COVID-19 has already cost California insurers $2.4 billion, new study estimates
The COVID-19 pandemic has cost California’s public and private insurers an estimated $2.4 billion dollars in testing and treatment — about six times the annual cost to treat seasonal influenza in the state, according to a new study by researchers at the Nicholas C. Petris Center at the University of California, Berkeley, School of Public Health.
In the absence of a vaccine, this number could grow to $25.1 billion before enough of the population becomes infected to achieve herd immunity, the study found. The $25.1 billion estimate represents about 6% of the total annual health care spending in California.
The majority of the costs — about 59% — are born by commercial insurers who could pass the sudden expenditure onto consumers in the form of price hikes on health insurance premiums. The rest of the costs are split among the federally-run Medicare program, the state-run Medi-Cal program and uninsured individuals.
“These are unexpected costs to the health care system in California,” said Richard Scheffler, Professor of the Graduate School at UC Berkeley and leader of the research team. “With the budget crisis we’re having, and all the disruption in health care, we now have additional costs that the state has to pay through its Medi-Cal program.”
To calculate the $2.4 billion figure, the team assumed that approximately 5% of individuals in the state have been infected with the virus, and that herd immunity won’t occur until 60% or more of the population has contracted the virus. The study breaks down the costs per capita by county and by insurance payer type.
These numbers are likely underestimates of the future costs of the COVID-19 pandemic to state insurers, the team stresses. They only account for the costs for testing and treatment of acute COVID-19 infections and do not consider the costs of possible long-term complications of the virus, or the costs accrued by patients with other conditions who may be delaying care because of the pandemic.
“Just in the last two months, we’ve recognized a whole slew of chronic diseases that infection with SARS-CoV-2 is causing, including multi-system inflammatory syndrome (MIS-C) that children are getting and heart damage from COVID,” said John Swartzberg, a clinical professor emeritus of infectious diseases and vaccinology at UC Berkeley. “And the list just keeps growing. In two months, we’ve recognized at least five new diseases caused by COVID(-19). And who knows how many more we’re going to see in the next several months to a year or more?”
The team plans to regularly update the cost model as additional data about COVID-19 infections, treatment and costs become available.
A distribution of costs across the state
Using current COVID-19 infection rate and hospitalization data, the team broke down the estimated costs by county, finding wide variation across the state. Bay Area counties like Marin and San Mateo bore some of the highest costs per capita, while Merced and Tulare counties bore some of the lowest.
These discrepancies are likely due to a variety of factors, including differences in health care prices and payer mix, said Daniel Arnold, research director of the Petris Center.

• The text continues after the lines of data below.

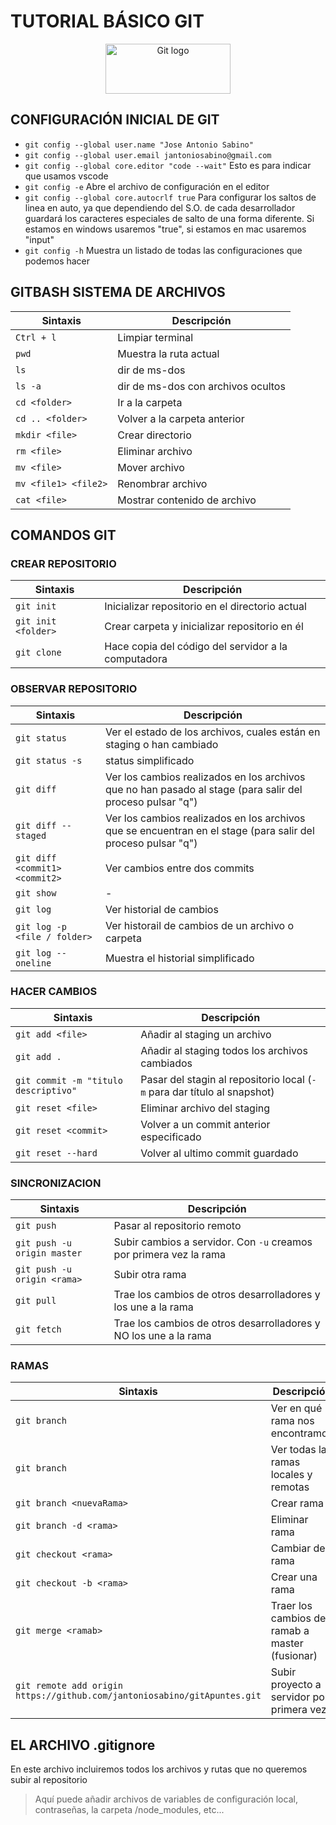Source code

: # TUTORIAL BÁSICO GIT
<p align="center">
  <a href="https://git-scm.com/">
    <img src="https://git-scm.com/images/logo@2x.png" alt="Git logo" width="200" height="80">
  </a>
</p>


## CONFIGURACIÓN INICIAL DE GIT

* `git config --global user.name "Jose Antonio Sabino"`
* `git config --global user.email jantoniosabino@gmail.com`
* `git config --global core.editor "code --wait"` Esto es para indicar que usamos vscode
* `git config -e` Abre el archivo de configuración en el editor
* `git config --global core.autocrlf true` Para configurar los saltos de linea en auto, ya que dependiendo del S.O. de cada desarrollador guardará los caracteres especiales de salto de una forma diferente. Si estamos en windows usaremos "true", si estamos en mac usaremos "input"
* `git config -h` Muestra un listado de todas las configuraciones que podemos hacer

## GITBASH SISTEMA DE ARCHIVOS

| Sintaxis    | Descripción |
| ------    | ------            |
| `Ctrl + l` | Limpiar terminal |
| `pwd` | Muestra la ruta actual |
| `ls` | dir de ms-dos |
| `ls -a` | dir de ms-dos con archivos ocultos |
| `cd <folder>` | Ir a la carpeta |
| `cd .. <folder>` | Volver a la carpeta anterior |
| `mkdir <file>` | Crear directorio |
| `rm <file>` | Eliminar archivo |
| `mv <file>` | Mover archivo |
| `mv <file1> <file2>` | Renombrar archivo |
| `cat <file>` | Mostrar contenido de archivo |

## COMANDOS GIT

### CREAR REPOSITORIO

| Sintaxis    | Descripción |
| ------    | ------            |
| `git init`| Inicializar repositorio en el directorio actual |
| `git init <folder>`| Crear carpeta y inicializar repositorio en él |
| `git clone`| Hace copia del código del servidor a la computadora |

### OBSERVAR REPOSITORIO

| Sintaxis    | Descripción |
| ------    | ------            |
| `git status`| Ver el estado de los archivos, cuales están en staging o han cambiado |
| `git status -s`| status simplificado |
| `git diff` | Ver los cambios realizados en los archivos que no han pasado al stage (para salir del proceso pulsar "q") |
| `git diff --staged` |Ver los cambios realizados en los archivos que se encuentran en el stage (para salir del proceso pulsar "q") |
| `git diff <commit1> <commit2>` | Ver cambios entre dos commits |
| `git show`| - |
| `git log` | Ver historial de cambios |
| `git log -p <file / folder>` | Ver historail de cambios de un archivo o carpeta |
| `git log --oneline` | Muestra el historial simplificado  |

### HACER CAMBIOS

| Sintaxis    | Descripción |
|-------- | ---------- |
| `git add <file>`| Añadir al staging un archivo |
| `git add .`| Añadir al staging todos los archivos cambiados |
| `git commit -m "titulo descriptivo"` | Pasar del stagin al repositorio local (`-m` para dar título al snapshot) |
| `git reset <file>`| Eliminar archivo del staging |
| `git reset <commit>`| Volver a un commit anterior especificado |
| `git reset --hard`| Volver al ultimo commit guardado |

### SINCRONIZACION

| Sintaxis    | Descripción |
|-------- | ---------- |
| `git push`| Pasar al repositorio remoto |
| `git push -u origin master` | Subir cambios a servidor. Con `-u` creamos por primera vez la rama |
| `git push -u origin <rama>`| Subir otra rama |
| `git pull`| Trae los cambios de otros desarrolladores y los une a la rama|
| `git fetch`| Trae los cambios de otros desarrolladores y NO los une a la rama|

### RAMAS

| Sintaxis    | Descripción |
| ------    | ------            | 
| `git branch` | Ver en qué rama nos encontramos |
| `git branch` | Ver todas las ramas locales y remotas |
| `git branch <nuevaRama>` | Crear rama |
| `git branch -d <rama>` | Eliminar rama |
| `git checkout <rama>` | Cambiar de rama |
| `git checkout -b <rama>` | Crear una rama |
| `git merge <ramab>` | Traer los cambios de ramab a master (fusionar) |
| `git remote add origin https://github.com/jantoniosabino/gitApuntes.git` | Subir proyecto a servidor por primera vez |

## EL ARCHIVO .gitignore

En este archivo incluiremos todos los archivos y rutas que no queremos subir al repositorio
> Aquí puede añadir archivos de variables de configuración local, contraseñas, la carpeta /node_modules, etc...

“In previous work, we’ve looked at the difference in commercial prices between Northern and Southern California, and there’s a big difference there, with Northern California prices being significantly higher,” Arnold said. “There’s also a big difference across the state in terms of the portion of each county that’s on Medi-Cal.”

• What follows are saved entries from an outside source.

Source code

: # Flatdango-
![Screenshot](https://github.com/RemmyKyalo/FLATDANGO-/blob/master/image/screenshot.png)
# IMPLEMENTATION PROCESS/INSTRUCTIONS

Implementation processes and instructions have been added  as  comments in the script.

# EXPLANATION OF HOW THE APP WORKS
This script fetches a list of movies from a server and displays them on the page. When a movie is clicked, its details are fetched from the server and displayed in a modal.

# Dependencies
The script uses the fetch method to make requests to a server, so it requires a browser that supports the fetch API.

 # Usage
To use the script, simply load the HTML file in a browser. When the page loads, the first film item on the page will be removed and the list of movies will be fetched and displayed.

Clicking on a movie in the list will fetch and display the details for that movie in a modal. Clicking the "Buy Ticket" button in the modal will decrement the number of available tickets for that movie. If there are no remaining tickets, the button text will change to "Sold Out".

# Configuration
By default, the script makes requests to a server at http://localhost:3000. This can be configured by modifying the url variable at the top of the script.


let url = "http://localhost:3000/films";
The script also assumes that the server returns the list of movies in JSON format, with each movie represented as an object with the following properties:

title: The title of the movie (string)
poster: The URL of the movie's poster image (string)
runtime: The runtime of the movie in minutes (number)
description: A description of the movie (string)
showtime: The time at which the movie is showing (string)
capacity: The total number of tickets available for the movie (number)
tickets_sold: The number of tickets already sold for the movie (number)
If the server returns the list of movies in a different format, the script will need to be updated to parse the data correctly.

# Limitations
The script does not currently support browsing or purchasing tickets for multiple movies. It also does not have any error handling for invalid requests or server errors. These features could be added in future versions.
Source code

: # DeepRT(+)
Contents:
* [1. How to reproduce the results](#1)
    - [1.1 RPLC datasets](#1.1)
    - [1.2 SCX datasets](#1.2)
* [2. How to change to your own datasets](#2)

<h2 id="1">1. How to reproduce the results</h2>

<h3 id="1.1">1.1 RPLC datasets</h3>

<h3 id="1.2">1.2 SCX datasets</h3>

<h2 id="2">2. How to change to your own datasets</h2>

Because seniors are the most likely to be hospitalized for COVID-19, the cost to Medicare of hospitalizations with ventilators was $294 million. The price of these hospitalizations varied widely by insurer — from a low of $53,004 for Medi-Cal/Children’s Health Insurance Program (CHIP) to $57,882 for Medicare and all the way up to $108,898 for commercial.
“We know that people who are older and people with more comorbid conditions face many more severe complications related to COVID(-19), so they could end up in the hospital or in the ICU needing more intensive treatment,” said Brent Fulton, associate adjunct professor of health economics and policy at UC Berkeley and associate director of the Petris Center. “But if a younger person ends up in the hospital under a commercial insurer, that insurer is paying much more than what Medicare and Medi-Cal would pay for that same hospitalization.”
Approximately 59% of the estimated costs were related to hospitalization, while the remaining 41% is split between the costs of testing and office visits.
The team hopes the results of the analysis will help policymakers make more informed decisions about health care coverage in the face of the pandemic.
“It’s not all about dollars. This is about the treatment of people and their lives and deaths,” Scheffler said. “But if you don’t have the money to pay for it, it basically makes things worse.”